[EXERCISE REQUIREMENTS]
Each line below that holds the word "organization" counts toward the answer; reply with the total number only.

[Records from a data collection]
※ ※ ※

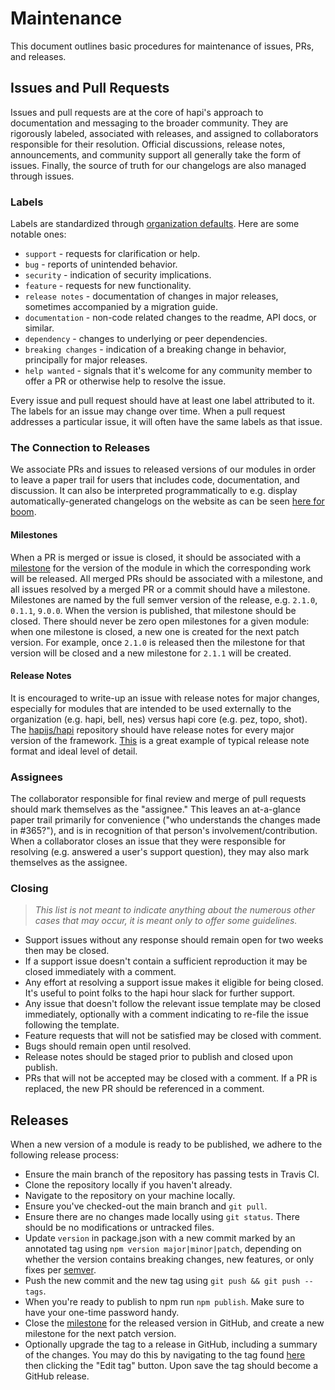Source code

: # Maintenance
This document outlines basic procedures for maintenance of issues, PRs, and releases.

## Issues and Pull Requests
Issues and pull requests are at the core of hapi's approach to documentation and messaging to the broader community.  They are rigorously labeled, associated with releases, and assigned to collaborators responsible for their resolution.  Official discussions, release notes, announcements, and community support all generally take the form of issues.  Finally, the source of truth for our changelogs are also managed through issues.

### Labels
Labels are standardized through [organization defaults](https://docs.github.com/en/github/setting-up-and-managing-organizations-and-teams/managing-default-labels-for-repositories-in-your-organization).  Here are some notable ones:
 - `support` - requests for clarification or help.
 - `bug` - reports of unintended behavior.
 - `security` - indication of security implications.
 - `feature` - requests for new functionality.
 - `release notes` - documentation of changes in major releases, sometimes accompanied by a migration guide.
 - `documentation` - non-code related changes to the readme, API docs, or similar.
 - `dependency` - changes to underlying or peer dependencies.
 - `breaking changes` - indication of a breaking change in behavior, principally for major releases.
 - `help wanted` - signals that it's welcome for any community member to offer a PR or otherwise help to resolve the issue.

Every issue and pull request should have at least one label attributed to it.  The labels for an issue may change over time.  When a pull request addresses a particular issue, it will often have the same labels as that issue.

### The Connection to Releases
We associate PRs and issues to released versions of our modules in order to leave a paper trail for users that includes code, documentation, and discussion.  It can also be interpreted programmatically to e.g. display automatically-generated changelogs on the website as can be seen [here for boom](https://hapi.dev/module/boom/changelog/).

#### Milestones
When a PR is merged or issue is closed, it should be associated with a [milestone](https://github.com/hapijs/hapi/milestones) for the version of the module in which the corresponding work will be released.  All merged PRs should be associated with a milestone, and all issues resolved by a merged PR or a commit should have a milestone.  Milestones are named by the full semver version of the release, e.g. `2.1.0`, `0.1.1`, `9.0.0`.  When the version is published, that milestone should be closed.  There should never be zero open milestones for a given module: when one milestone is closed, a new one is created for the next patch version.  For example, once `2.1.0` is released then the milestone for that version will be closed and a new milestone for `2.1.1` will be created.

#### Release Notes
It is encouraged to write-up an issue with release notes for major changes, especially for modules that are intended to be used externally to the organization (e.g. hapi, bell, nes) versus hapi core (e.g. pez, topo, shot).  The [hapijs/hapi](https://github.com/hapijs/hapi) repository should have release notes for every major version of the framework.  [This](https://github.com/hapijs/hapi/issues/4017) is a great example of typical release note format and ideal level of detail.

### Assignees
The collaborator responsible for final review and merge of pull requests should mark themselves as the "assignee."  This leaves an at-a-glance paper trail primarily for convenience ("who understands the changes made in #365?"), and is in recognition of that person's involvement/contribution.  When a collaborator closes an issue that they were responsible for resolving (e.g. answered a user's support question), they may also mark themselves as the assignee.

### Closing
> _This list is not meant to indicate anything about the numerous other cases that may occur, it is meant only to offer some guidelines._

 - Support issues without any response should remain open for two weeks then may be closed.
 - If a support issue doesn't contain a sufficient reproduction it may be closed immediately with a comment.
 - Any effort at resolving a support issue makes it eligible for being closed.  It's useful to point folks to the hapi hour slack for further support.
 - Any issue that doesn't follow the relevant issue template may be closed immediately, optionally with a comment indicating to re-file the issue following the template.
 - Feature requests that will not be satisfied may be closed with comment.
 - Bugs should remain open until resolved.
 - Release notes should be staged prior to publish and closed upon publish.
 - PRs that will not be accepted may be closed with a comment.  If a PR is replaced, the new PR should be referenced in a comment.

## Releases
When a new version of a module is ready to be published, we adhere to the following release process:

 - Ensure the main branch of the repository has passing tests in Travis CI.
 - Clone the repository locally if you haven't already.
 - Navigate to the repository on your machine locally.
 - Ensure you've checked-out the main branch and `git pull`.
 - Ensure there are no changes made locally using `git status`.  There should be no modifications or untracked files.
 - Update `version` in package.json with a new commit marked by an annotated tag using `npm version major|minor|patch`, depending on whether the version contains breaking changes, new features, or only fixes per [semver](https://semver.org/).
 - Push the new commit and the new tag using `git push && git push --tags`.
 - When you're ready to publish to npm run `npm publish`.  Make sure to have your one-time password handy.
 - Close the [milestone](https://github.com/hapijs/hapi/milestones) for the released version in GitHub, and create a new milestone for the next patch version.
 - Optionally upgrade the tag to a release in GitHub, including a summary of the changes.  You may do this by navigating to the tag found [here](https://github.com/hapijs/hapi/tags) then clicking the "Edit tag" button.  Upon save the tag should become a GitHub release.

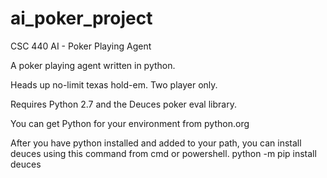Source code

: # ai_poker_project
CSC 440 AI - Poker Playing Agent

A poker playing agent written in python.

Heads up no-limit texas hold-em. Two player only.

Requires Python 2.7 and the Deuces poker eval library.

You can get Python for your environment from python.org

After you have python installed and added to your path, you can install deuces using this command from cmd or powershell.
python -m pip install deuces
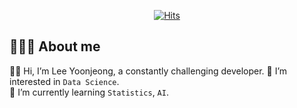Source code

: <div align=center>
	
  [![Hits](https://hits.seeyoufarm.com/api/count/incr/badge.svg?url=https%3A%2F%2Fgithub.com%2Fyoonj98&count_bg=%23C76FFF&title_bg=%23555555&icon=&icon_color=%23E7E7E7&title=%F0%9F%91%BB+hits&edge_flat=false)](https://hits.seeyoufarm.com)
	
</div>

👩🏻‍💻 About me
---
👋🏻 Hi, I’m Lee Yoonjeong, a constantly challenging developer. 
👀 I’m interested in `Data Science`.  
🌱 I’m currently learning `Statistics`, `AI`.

※ ※ ※

[FINAL ANSWER]
2